◆ SUPPLIED RECORDS ◆
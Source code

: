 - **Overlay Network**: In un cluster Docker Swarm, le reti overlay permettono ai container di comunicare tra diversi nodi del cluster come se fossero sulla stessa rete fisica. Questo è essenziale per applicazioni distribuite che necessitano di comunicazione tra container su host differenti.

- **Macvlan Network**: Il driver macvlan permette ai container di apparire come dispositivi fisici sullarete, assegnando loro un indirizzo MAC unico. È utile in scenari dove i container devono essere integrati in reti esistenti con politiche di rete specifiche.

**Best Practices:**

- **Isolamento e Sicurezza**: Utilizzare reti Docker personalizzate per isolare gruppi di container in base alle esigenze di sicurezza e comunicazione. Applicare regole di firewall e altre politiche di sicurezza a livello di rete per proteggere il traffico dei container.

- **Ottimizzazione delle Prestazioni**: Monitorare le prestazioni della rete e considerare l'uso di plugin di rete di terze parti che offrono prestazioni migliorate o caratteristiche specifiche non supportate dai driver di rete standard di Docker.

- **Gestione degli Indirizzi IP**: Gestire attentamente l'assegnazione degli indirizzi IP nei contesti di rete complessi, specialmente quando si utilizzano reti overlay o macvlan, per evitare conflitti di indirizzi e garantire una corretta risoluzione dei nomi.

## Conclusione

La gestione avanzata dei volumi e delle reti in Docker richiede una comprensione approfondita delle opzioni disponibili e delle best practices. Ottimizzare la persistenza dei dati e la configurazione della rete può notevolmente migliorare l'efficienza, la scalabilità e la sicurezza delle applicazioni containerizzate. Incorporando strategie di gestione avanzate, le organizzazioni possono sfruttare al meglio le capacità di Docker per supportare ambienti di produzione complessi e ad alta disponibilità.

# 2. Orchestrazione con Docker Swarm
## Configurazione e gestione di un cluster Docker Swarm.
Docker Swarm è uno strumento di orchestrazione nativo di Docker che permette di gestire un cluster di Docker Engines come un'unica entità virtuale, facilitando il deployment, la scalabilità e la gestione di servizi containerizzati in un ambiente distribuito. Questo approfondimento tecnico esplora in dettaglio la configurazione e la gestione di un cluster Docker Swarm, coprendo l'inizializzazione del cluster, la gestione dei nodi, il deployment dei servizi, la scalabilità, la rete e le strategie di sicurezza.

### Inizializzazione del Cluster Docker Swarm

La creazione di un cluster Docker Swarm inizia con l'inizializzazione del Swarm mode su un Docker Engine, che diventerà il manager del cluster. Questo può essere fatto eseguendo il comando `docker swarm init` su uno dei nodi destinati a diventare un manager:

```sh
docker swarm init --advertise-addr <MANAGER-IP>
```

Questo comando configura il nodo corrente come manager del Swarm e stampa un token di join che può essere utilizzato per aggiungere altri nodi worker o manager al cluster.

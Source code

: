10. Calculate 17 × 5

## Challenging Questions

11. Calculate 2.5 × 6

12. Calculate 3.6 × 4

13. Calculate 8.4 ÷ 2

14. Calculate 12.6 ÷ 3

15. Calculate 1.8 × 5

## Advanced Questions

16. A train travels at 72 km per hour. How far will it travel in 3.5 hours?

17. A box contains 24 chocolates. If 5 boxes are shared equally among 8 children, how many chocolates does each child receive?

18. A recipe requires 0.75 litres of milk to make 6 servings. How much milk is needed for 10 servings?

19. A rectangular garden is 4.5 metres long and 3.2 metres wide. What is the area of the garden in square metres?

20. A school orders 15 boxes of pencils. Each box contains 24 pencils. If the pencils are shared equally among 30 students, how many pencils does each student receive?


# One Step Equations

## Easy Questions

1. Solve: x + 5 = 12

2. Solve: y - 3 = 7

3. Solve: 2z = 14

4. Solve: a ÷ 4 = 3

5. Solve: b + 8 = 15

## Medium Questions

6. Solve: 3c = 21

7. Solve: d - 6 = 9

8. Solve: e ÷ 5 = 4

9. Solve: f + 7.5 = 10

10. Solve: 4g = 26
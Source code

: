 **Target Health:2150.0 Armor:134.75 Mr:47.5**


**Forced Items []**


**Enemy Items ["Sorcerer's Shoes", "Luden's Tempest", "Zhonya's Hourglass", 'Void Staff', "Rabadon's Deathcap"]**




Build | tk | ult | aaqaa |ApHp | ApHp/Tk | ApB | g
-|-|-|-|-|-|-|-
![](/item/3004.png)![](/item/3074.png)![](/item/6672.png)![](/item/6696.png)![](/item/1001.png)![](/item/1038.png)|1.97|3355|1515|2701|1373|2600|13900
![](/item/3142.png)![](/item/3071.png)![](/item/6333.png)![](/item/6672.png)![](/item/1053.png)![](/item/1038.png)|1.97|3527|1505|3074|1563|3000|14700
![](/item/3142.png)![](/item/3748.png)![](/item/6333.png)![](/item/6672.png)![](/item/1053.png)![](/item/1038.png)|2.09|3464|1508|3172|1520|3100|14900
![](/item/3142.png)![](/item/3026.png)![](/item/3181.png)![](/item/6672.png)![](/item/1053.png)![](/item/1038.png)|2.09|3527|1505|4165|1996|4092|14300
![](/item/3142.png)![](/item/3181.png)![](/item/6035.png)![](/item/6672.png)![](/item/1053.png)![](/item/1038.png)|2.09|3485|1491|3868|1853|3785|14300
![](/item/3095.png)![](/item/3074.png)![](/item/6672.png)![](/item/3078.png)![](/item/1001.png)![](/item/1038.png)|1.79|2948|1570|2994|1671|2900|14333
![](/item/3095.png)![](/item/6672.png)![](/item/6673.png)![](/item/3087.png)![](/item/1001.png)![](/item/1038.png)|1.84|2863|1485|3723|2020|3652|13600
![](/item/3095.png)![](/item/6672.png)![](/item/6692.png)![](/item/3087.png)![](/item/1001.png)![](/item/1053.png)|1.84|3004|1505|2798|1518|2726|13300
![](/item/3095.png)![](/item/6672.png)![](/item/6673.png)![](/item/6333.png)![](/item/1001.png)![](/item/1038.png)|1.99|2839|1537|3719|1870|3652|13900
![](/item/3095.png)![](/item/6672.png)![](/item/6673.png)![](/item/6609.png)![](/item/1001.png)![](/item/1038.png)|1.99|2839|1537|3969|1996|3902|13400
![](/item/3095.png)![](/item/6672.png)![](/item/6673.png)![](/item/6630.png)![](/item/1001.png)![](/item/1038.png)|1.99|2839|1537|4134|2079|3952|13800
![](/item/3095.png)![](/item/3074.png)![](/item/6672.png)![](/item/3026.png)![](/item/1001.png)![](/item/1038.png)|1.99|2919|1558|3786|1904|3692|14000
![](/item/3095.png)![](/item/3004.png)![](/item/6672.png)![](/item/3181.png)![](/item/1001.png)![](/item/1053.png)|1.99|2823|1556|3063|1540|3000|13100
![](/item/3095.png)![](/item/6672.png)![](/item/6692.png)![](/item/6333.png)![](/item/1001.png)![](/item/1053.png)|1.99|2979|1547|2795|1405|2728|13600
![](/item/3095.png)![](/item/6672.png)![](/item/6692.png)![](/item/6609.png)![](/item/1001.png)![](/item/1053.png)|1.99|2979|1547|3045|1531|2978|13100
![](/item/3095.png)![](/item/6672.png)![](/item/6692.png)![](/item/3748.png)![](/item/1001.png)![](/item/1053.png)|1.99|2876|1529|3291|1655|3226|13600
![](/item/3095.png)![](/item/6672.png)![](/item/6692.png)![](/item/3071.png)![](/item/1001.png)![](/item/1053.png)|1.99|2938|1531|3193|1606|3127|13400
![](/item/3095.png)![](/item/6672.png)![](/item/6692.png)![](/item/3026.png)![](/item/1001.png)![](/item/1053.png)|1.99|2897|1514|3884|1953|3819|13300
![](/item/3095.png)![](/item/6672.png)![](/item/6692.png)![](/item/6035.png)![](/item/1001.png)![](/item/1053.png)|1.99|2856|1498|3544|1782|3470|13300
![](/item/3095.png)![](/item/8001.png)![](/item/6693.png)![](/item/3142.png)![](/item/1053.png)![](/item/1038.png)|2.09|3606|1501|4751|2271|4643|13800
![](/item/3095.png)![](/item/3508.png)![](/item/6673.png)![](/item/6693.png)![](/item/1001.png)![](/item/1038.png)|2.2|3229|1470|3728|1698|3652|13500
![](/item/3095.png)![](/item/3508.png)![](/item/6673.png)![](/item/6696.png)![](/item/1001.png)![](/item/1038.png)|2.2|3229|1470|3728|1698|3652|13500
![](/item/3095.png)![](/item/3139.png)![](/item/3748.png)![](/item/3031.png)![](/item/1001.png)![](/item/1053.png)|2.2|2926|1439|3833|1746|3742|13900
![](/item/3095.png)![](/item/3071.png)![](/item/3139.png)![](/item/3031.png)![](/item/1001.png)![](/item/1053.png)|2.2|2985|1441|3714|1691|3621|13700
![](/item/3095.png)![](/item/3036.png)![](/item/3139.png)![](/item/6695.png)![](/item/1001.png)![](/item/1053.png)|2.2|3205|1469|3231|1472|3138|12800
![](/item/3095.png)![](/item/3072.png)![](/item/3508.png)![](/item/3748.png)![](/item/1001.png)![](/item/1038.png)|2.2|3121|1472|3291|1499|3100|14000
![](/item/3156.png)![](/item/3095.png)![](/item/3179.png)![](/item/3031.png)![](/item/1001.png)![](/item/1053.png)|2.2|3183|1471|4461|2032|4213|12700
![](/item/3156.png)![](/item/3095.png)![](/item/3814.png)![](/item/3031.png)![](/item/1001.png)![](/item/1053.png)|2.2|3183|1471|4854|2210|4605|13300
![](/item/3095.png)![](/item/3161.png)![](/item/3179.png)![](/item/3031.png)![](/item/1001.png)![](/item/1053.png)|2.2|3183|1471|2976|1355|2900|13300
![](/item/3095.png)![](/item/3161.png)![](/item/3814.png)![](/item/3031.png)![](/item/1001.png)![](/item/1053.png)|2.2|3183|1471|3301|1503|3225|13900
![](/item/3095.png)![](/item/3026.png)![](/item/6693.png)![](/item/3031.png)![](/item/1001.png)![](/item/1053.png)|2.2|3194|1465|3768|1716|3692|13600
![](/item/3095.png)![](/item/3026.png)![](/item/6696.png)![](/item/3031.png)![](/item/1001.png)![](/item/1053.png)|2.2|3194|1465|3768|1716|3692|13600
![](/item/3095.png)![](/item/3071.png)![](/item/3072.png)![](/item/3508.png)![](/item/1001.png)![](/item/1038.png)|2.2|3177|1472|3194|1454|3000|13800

◆ PROBLEM REQUIREMENTS ◆
What you return should be the lines from the start of the data through the line with "su host differenti.", quoted exactly and nothing more.

◆ ANSWER SECTION ◆
Source code

: - **Overlay Network**: In un cluster Docker Swarm, le reti overlay permettono ai container di comunicare tra diversi nodi del cluster come se fossero sulla stessa rete fisica. Questo è essenziale per applicazioni distribuite che necessitano di comunicazione tra container su host differenti.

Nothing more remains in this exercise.